Together this Jesus community became a new people, a political and revolutionary people that rejected their contemporary options and accepted the way of the Kingdom of God. This community is what was and is called the ekklesia, or church. This ekklesia:
- Sought a new world that had not yet been fully realized; a response to realism.
- Rejected all forms of violence, a response to revolutionary violence.
- Was actively engaged in the life of the city and actively sought out the unclean” of their day, a response to the withdrawal from culture.
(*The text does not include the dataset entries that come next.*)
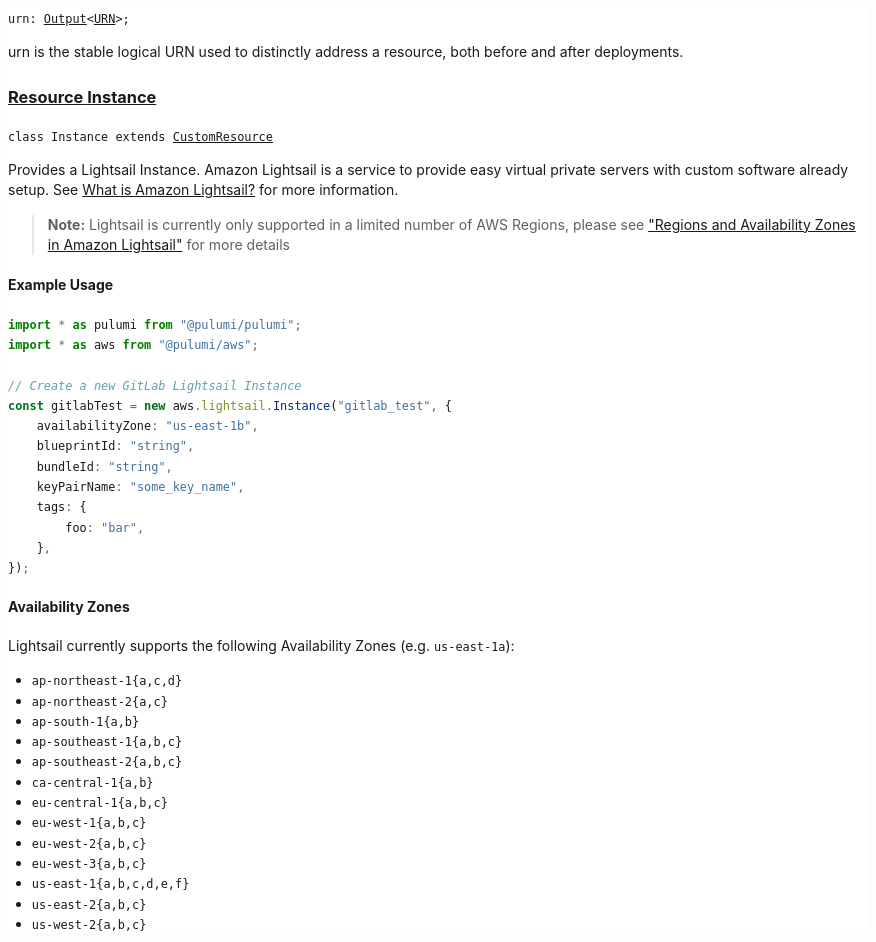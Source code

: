 <pre class="highlight"><code><span class='kd'></span>urn: <a href='/docs/reference/pkg/nodejs/pulumi/pulumi/#Output'>Output</a>&lt;<a href='/docs/reference/pkg/nodejs/pulumi/pulumi/#URN'>URN</a>&gt;;</code></pre>

urn is the stable logical URN used to distinctly address a resource, both before and after
deployments.

<h3 class="pdoc-module-header" id="Instance" data-link-title="Instance">
    <a href="https://github.com/pulumi/pulumi-aws/blob/bfaec7a64d2c6e86da46a4f8671eca2edc1002a8/sdk/nodejs/lightsail/instance.ts#L114">
        Resource <strong>Instance</strong>
    </a>
</h3>

<pre class="highlight"><code><span class='kr'>class</span> <span class='nx'>Instance</span> <span class='kr'>extends</span> <a href='/docs/reference/pkg/nodejs/pulumi/pulumi/#CustomResource'>CustomResource</a></code></pre>

Provides a Lightsail Instance. Amazon Lightsail is a service to provide easy virtual private servers
with custom software already setup. See [What is Amazon Lightsail?](https://lightsail.aws.amazon.com/ls/docs/getting-started/article/what-is-amazon-lightsail)
for more information.

> **Note:** Lightsail is currently only supported in a limited number of AWS Regions, please see ["Regions and Availability Zones in Amazon Lightsail"](https://lightsail.aws.amazon.com/ls/docs/overview/article/understanding-regions-and-availability-zones-in-amazon-lightsail) for more details

#### Example Usage

```typescript
import * as pulumi from "@pulumi/pulumi";
import * as aws from "@pulumi/aws";

// Create a new GitLab Lightsail Instance
const gitlabTest = new aws.lightsail.Instance("gitlab_test", {
    availabilityZone: "us-east-1b",
    blueprintId: "string",
    bundleId: "string",
    keyPairName: "some_key_name",
    tags: {
        foo: "bar",
    },
});
```
#### Availability Zones

Lightsail currently supports the following Availability Zones (e.g. `us-east-1a`):

- `ap-northeast-1{a,c,d}`
- `ap-northeast-2{a,c}`
- `ap-south-1{a,b}`
- `ap-southeast-1{a,b,c}`
- `ap-southeast-2{a,b,c}`
- `ca-central-1{a,b}`
- `eu-central-1{a,b,c}`
- `eu-west-1{a,b,c}`
- `eu-west-2{a,b,c}`
- `eu-west-3{a,b,c}`
- `us-east-1{a,b,c,d,e,f}`
- `us-east-2{a,b,c}`
- `us-west-2{a,b,c}`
- Followed Jesus understanding (and interpretation) of the Torah as a way of life under the reign and rule of God (not some other political or religious leader), a response to the establishment religion of the Pharisees.
Yoder states,
Jesus did not bring to faithful Israel any corrected ritual or any new theories about the being of God. He brought them a new peoplehood and a new way of living together. The very existence of such a group is itself a deep social chance. This very presence was such a threat that he had to be crucified but such a group is not only by its existence a novelty on the social scene, if it lives faithfully, it is also the most powerful tool of social change (177).
When we turn back to the question of todays church and culture we see that Jesus options are still our options, but we also see that Jesus way of a contrast society-within-a-society that lives within the reign and rule of God still challenges the church to reject a simplistic view of being relevant” in exchange for a much fuller account of who we as the people of God are to be in the 21st century.
*Ryan Bolger, Following Jesus Into Culture, in Jones and Paggitt, Emergent Manifesto of Hope,” page 132.